But, let’s talk about imbibing, since the new recommendation is to have two or less “drinks” per week. I come from a mixed background as regards the drinking of the booze. I can’t recall an occasion when I saw my mom knocking one back. I’m sure she did have a wee drink now and then, but I never saw it happen. As a matter of fact, we rarely saw anyone in Mom’s immediate family drink anything more exciting than a strong coffee, a glass of Grandpa’s wine and, on special occasions, a glass of Prosecco. Oh, there were drinkers in her immediate family, but certainly not noticeably so. They lived and breathed the Mediterranean style diet, although my mom did love cookies and hard candies. Mom, and the folks in her family, were short-lived. Most of them only hung around for eighty-plus years. On the other hand, there was my father’s family. Drinking was a given in their family. The Durnings tended to drink whisky, Scotch and, if push came to shove, beer.
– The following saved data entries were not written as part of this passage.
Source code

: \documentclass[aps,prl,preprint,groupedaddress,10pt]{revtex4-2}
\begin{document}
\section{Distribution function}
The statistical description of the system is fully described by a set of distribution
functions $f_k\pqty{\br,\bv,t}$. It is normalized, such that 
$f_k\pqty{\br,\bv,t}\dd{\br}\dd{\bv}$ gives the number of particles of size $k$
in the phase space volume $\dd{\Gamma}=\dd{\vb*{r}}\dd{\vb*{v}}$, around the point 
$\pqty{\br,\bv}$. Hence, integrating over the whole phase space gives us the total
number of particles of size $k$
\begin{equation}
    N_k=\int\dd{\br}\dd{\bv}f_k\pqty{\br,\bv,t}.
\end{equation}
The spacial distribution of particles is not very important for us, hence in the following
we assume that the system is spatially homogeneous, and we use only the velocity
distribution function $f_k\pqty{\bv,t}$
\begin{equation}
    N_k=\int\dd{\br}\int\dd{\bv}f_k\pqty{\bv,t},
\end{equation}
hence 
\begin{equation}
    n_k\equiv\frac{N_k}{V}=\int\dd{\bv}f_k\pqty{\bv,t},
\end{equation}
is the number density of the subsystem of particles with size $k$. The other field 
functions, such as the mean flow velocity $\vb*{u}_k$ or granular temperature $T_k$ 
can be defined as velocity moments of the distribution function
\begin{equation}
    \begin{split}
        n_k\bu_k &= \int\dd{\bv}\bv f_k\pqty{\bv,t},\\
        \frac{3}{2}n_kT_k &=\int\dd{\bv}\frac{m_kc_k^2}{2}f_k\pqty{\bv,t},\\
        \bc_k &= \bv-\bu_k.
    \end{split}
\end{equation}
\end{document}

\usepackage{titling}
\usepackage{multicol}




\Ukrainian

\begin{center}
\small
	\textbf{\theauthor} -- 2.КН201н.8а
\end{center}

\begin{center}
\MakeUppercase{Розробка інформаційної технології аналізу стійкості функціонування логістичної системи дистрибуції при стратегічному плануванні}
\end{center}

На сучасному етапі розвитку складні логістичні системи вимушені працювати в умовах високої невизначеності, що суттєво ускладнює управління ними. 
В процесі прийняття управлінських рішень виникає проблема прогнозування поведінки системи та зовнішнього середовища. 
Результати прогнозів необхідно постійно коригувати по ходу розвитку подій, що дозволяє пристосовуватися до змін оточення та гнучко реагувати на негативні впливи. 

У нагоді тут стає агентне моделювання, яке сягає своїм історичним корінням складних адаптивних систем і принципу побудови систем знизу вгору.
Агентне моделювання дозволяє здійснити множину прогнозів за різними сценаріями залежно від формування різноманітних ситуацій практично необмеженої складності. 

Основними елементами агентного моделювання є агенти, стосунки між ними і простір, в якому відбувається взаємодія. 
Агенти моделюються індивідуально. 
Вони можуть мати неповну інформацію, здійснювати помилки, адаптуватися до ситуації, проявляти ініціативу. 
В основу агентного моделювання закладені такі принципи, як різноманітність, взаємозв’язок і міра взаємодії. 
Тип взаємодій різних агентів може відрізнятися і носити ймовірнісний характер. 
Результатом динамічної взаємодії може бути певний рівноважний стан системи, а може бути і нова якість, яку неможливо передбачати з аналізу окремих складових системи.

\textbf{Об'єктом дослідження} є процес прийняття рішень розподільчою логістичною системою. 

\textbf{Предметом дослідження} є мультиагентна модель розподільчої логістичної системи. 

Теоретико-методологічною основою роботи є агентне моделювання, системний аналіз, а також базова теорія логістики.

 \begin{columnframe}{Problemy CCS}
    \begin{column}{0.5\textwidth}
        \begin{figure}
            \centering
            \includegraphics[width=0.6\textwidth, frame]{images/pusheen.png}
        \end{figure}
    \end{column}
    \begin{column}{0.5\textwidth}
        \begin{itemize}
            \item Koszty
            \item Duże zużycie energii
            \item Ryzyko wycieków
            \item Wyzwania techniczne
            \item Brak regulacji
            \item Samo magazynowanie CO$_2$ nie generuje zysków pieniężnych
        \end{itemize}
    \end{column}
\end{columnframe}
There was always an occasion for a wee drop. Drinking alcohol was almost an everyday thing. My dad’s family thrived on overcooked meat, starchy vegetables, butter, bread and cookies. Instead of living to a ripe old age, most of the Durning old guard died in their mid to late eighties. That isn’t to say they didn’t have health issues. They all did. However, most of them didn’t believe in going to a doctor, or a hospital, unless an arm or leg was close to being completely severed, or similar. Generally speaking, they didn’t give a good gosh darn about cholesterol (nobody checked), blood pressure (nobody checked), irregular heart beats, coughs, congestion, dental problems or memory loss. They really didn’t. They accepted all of those issues as something that happened as you aged. Let me be clear, though, when my dad’s parents were in their 60s, they looked as if they were twenty years older. Walking with my Nan to the corner store was a slow process with a lot of huffing and puffing on her part. But, they didn’t seem too concerned about the decline of their physical well-being. Like I said, my parents, and their families, rarely saw a doctor. They worked hard. They lived hard. I don’t think many of them had a desk job during their working years. By the time they retired, their bodies were worn out. They felt they’d had earned their Lazy Boy chairs, crossword puzzles and comfy slippers.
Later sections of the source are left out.